Open question for everyone:
Are there other alternatives?

Why is that alternative better than God?
 

mikkel_the_dane

My own religion
I would say that it was created by God.

Other alternatives are
They have always existed (which is inconsistent with our observations and the laws of nature)

They came from nothing: which is incoherent and absurd.

Open question for everyone:
Are there other alternatives?

Why is that alternative better than God?

God was bored and created a demon and asked the demon: I am bored, got any ideas?
The demon answered: You are the source of everything and you can't be limited, because if there is something limiting you, then that can't be the case, because you are the source of everything, right?
God: Yes, I have no limits.
The demon: Then create without creating it a natural universe without souls, Heaven and what not, where the humans in it die, when they die.
And God did so.

I have not problem with the first unmoved mover, but that is all the first unmoved mover is. There is not guarantee, what you otherwise attach to God, is true of God.
 

leroy

Well-Known Member
The big bang. What created the energy, time, space and mass for the big bang? Scientists have never explained this. Where did existence come from? I will keep asking this question until someone answers it. So far, no one has.

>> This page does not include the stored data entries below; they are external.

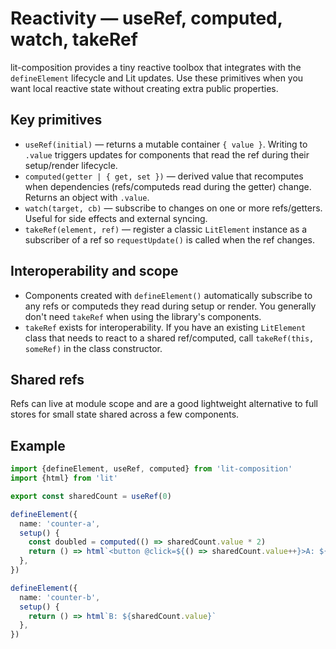# Reactivity — useRef, computed, watch, takeRef

lit-composition provides a tiny reactive toolbox that integrates with the `defineElement` lifecycle and Lit updates.
Use these primitives when you want local reactive state without creating extra public properties.

## Key primitives

- `useRef(initial)` — returns a mutable container `{ value }`. Writing to `.value` triggers updates for components
  that read the ref during their setup/render lifecycle.
- `computed(getter | { get, set })` — derived value that recomputes when dependencies (refs/computeds read during the
  getter) change. Returns an object with `.value`.
- `watch(target, cb)` — subscribe to changes on one or more refs/getters. Useful for side effects and external
  syncing.
- `takeRef(element, ref)` — register a classic `LitElement` instance as a subscriber of a ref so `requestUpdate()` is
  called when the ref changes.

## Interoperability and scope

- Components created with `defineElement()` automatically subscribe to any refs or computeds they read during setup or
  render. You generally don't need `takeRef` when using the library's components.
- `takeRef` exists for interoperability. If you have an existing `LitElement` class that needs to react to a shared
  ref/computed, call `takeRef(this, someRef)` in the class constructor.

## Shared refs

Refs can live at module scope and are a good lightweight alternative to full stores for small state shared across a
few components.

## Example

```ts
import {defineElement, useRef, computed} from 'lit-composition'
import {html} from 'lit'

export const sharedCount = useRef(0)

defineElement({
  name: 'counter-a',
  setup() {
    const doubled = computed(() => sharedCount.value * 2)
    return () => html`<button @click=${() => sharedCount.value++}>A: ${sharedCount.value} → ${doubled.value}</button>`
  },
})

defineElement({
  name: 'counter-b',
  setup() {
    return () => html`B: ${sharedCount.value}`
  },
})
```
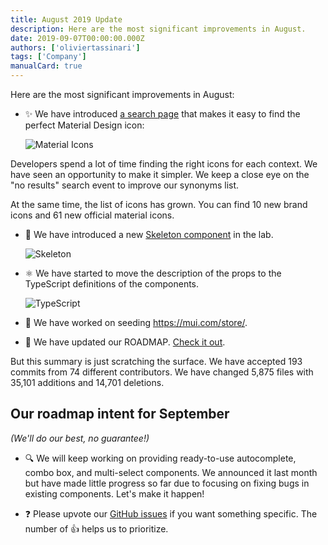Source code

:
```yaml
---
title: August 2019 Update
description: Here are the most significant improvements in August.
date: 2019-09-07T00:00:00.000Z
authors: ['oliviertassinari']
tags: ['Company']
manualCard: true
---
```


Here are the most significant improvements in August:

- ✨ We have introduced [a search page](/material-ui/material-icons/) that makes it easy to find the perfect Material Design icon:

  ![Material Icons](/static/blog/august-2019-update/material-icons.png)

Developers spend a lot of time finding the right icons for each context. We have seen an opportunity to make it simpler. We keep a close eye on the "no results" search event to improve our synonyms list.

At the same time, the list of icons has grown. You can find 10 new brand icons and 61 new official material icons.

- 🦴 We have introduced a new [Skeleton component](/material-ui/react-skeleton/) in the lab.

  ![Skeleton](/static/blog/july-2019-update/skeleton.png)

- ⚛️ We have started to move the description of the props to the TypeScript definitions of the components.

  ![TypeScript](/static/blog/august-2019-update/typescript.png)

- 🎨 We have worked on seeding https://mui.com/store/.
- 📖 We have updated our ROADMAP. [Check it out](/material-ui/discover-more/roadmap/).

But this summary is just scratching the surface. We have accepted 193 commits from 74 different contributors. We have changed 5,875 files with 35,101 additions and 14,701 deletions.

## Our roadmap intent for September

_(We'll do our best, no guarantee!)_

- 🔍 We will keep working on providing ready-to-use autocomplete, combo box, and multi-select components. We announced it last month but have made little progress so far due to focusing on fixing bugs in existing components. Let's make it happen!

- ❓ Please upvote our [GitHub issues](https://github.com/mui/material-ui/issues) if you want something specific. The number of 👍 helps us to prioritize.
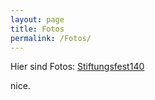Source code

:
 ```yaml
---
layout: page
title: Fotos
permalink: /Fotos/
---
```


Hier sind Fotos: [Stiftungsfest140](./../bilder/Stiftungsfestbild.jpg)

nice.
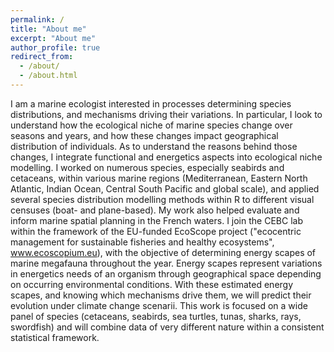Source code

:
 ```yaml
---
permalink: /
title: "About me"
excerpt: "About me"
author_profile: true
redirect_from: 
  - /about/
  - /about.html
---
```



I am a marine ecologist interested in processes determining species distributions, and mechanisms driving their variations. In particular, I look to understand how the ecological niche of marine species change over seasons and years, and how these changes impact geographical distribution of individuals. As to understand the reasons behind those changes, I integrate functional and energetics aspects into ecological niche modelling. I worked on numerous species, especially seabirds and cetaceans, within various marine regions (Mediterranean, Eastern North Atlantic, Indian Ocean, Central South Pacific and global scale), and applied several species distribution modelling methods within R to different visual censuses (boat- and plane-based). My work also helped evaluate and inform marine spatial planning in the French waters. I join the CEBC lab within the framework of the EU-funded EcoScope project ("ecocentric management for sustainable fisheries and healthy ecosystems", www.ecoscopium.eu), with the objective of determining energy scapes of marine megafauna throughout the year. Energy scapes represent variations in energetics needs of an organism through geographical space depending on occurring environmental conditions. With these estimated energy scapes, and knowing which mechanisms drive them, we will predict their evolution under climate change scenarii. This work is focused on a wide panel of species (cetaceans, seabirds, sea turtles, tunas, sharks, rays, swordfish) and will combine data of very different nature within a consistent statistical framework. 

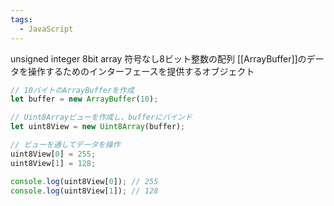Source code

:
 ```yaml
---
tags:
  - JavaScript
---
```

unsigned integer 8bit array
符号なし8ビット整数の配列
[[ArrayBuffer]]のデータを操作するためのインターフェースを提供するオブジェクト

```javascript
// 10バイトのArrayBufferを作成
let buffer = new ArrayBuffer(10);

// Uint8Arrayビューを作成し、bufferにバインド
let uint8View = new Uint8Array(buffer);

// ビューを通してデータを操作
uint8View[0] = 255;
uint8View[1] = 128;

console.log(uint8View[0]); // 255
console.log(uint8View[1]); // 128

```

Based on current scientific knowledge matter/energy can't be created nor destroyed.

Based on current scientific knowledge matter/energy is not eternal .

So there are only 2 possibilities

1 they had a supernatural origin

2 our current understanding of science is wrong.

So you ether accept "the supernatural" or deny science.


Is there an other alternative?
 

paarsurrey

Veteran Member
Arguments for or against god

There is no positive argument against non-existence of G-d. Right, please?

Regards
 

We Never Know

No Slack
The big bang. What created the energy, time, space and mass for the big bang? Scientists have never explained this. Where did existence come from? I will keep asking this question until someone answers it. So far, no one has.

That is a mystery. Science can go back to nanoseconds after the big bang, anything before that all laws break down so we may never know.
 

We Never Know

No Slack
Based on current scientific knowledge matter/energy can't be created nor destroyed.

Based on current scientific knowledge matter/energy is not eternal .

So there are only 2 possibilities

1 they had a supernatural origin

2 our current understanding of science is wrong.

So you ether accept "the supernatural" or deny science.


Is there an other alternative?

Spill over through white holes from another universe is another hypothesis.
 

leroy

Well-Known Member
God was bored and created a demon and asked the demon: I am bored, got any ideas?
The demon answered: You are the source of everything and you can't be limited, because if there is something limiting you, then that can't be the case, because you are the source of everything, right?
God: Yes, I have no limits.
The demon: Then create without creating it a natural universe without souls, Heaven and what not, where the humans in it die, when they die.
And God did so.

I have not problem with the first unmoved mover, but that is all the first unmoved mover is. There is not guarantee, what you otherwise attach to God, is true of God.


Ok so if you don't like the God alternative..... What option do you propose?

Matter/energy came from nothing? They have always existed? What explanation do you propose and why is that alternative better than God?
 

mikkel_the_dane

My own religion
Based on current scientific knowledge matter/energy can't be created nor destroyed.

Based on current scientific knowledge matter/energy is not eternal .

So there are only 2 possibilities

1 they had a supernatural origin

2 our current understanding of science is wrong.

So you ether accept "the supernatural" or deny science.


Is there an other alternative?

#1 only tells you that it was a unmoved mover. The rest you attach is faith.